More than 40 million Iranian voters flocked to polling stations, according to the head of Iran’s Interior Ministry State Elections Committee. More than 70% of eligible voters cast ballots. Raisi — who got 38% of the vote — had been widely seen as Iran’s Supreme Leader Grand Ayatollah Ali Khamenei ‘s preferred candidate. But Rouhani had history and hope on his side. No sitting president has failed to win a second term since 1981.
‘This hope with which you’ve entrusted me, I do feel the weight of this responsibility,’ Rouhani said in a televised address Saturday, ‘and I do pray to God to be a worthy carrier of your hopes and your dreams.’

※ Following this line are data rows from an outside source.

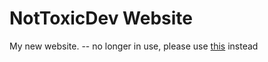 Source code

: # NotToxicDev Website

My new website.
-- no longer in use, please use [this](https://ntd.carrd.co/) instead
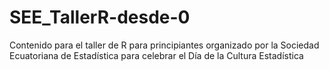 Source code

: # SEE_TallerR-desde-0
Contenido para el taller de R para principiantes organizado por la Sociedad Ecuatoriana de Estadística para celebrar el Día de la Cultura Estadística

In his remarks, he passed along his gratitude to his ‘good dear and close friend’ former President Mohammed Khatami, a reformist figure who is popular among more liberal Iranians. Rouhani also remembered fondly the late statesman Ayatollah Akbar Hashemi Rafsanjani as a man of ‘reconstruction and progress.’
‘His place among us in this morning of victory is quite empty,’ Rouhani said of Rafsanjani.
Rouhani’s engagement with the outside world in spite of economic sanctions and visa restrictions resonated with voters, especially those in affluent areas. In the campaign trail, Rouhani sought to frame the vote as a choice between greater civil liberties and “extremism”, criticising the continued arrest of reformist leaders and activists. Raisi, for his part, accused Rouhani of mismanaging the economy and positioned himself as a defender of the poor, calling for a much tougher line with the West.
The onus now lies with Rouhani to press for reforms he vowed during the election campaign.